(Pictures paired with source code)

^^^^

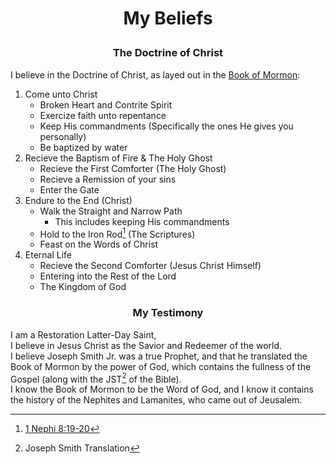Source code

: <h1><p align="center">My Beliefs</p></h1>

<h3><p align="center">The Doctrine of Christ</p></h3>

I believe in the Doctrine of Christ, as layed out in the [Book of Mormon](https://www.churchofjesuschrist.org/study/scriptures/bofm):

1. Come unto Christ
   - Broken Heart and Contrite Spirit
   - Exercize faith unto repentance
   - Keep His commandments (Specifically the ones He gives you personally)
   - Be baptized by water
2. Recieve the Baptism of Fire & The Holy Ghost
   - Recieve the First Comforter (The Holy Ghost)
   - Recieve a Remission of your sins
   - Enter the Gate
3. Endure to the End (Christ)
   - Walk the Straight and Narrow Path
      - This includes keeping His commandments
   - Hold to the Iron Rod[^1] (The Scriptures)
   - Feast on the Words of Christ
4. Eternal Life
   - Recieve the Second Comforter (Jesus Christ Himself)
   - Entering into the Rest of the Lord
   - The Kingdom of God

 <h3><p align="center">My Testimony</p></h3>

I am a Restoration Latter-Day Saint,
<br>
I believe in Jesus Christ as the Savior and Redeemer of the world.
<br>
I believe Joseph Smith Jr. was a true Prophet, and that he translated the Book of Mormon by the power of God, which contains the fullness of the Gospel (along with the JST[^2] of the Bible).
<br>
I know the Book of Mormon to be the Word of God, and I know it contains the history of the Nephites and Lamanites, who came out of Jeusalem.
<br>

<!-- Footnotes -->

[^1]: [1 Nephi 8:19-20](https://www.churchofjesuschrist.org/study/scriptures/bofm/1-ne/8?id=p19-p20#p19)
[^2]: Joseph Smith Translation
[^3]: [Jacob 2:24](https://www.churchofjesuschrist.org/study/scriptures/bofm/jacob/2?id=p24#p24)
[^4]: The 1835 Edition of the Doctrine and Covenants contains a Section on monogamous marriage, and declares polygamy a crime.<br>Section CI (101), pg. 187, [Doctrine & Covenants, 1835 Edition](http://cjccf.org/wp-content/uploads/2020/12/DaC_1835.pdf)
[^5]: [The Loss of the Priesthood in the Early LDS Church](https://youtu.be/KNNIKsVNRL4), by Dustin Grady
[^6]: Some of the ordinances may have been influenced by the ones talked about by Joseph Smith.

^^^^

The stretch of entries above that starts with the line containing "1. Come unto Christ" and goes on through the line containing "3. Endure to the End (Christ)" is to be transcribed exactly, and no other line is to be transcribed.

1. Come unto Christ
   - Broken Heart and Contrite Spirit
   - Exercize faith unto repentance
   - Keep His commandments (Specifically the ones He gives you personally)
   - Be baptized by water
2. Recieve the Baptism of Fire & The Holy Ghost
   - Recieve the First Comforter (The Holy Ghost)
   - Recieve a Remission of your sins
   - Enter the Gate
3. Endure to the End (Christ)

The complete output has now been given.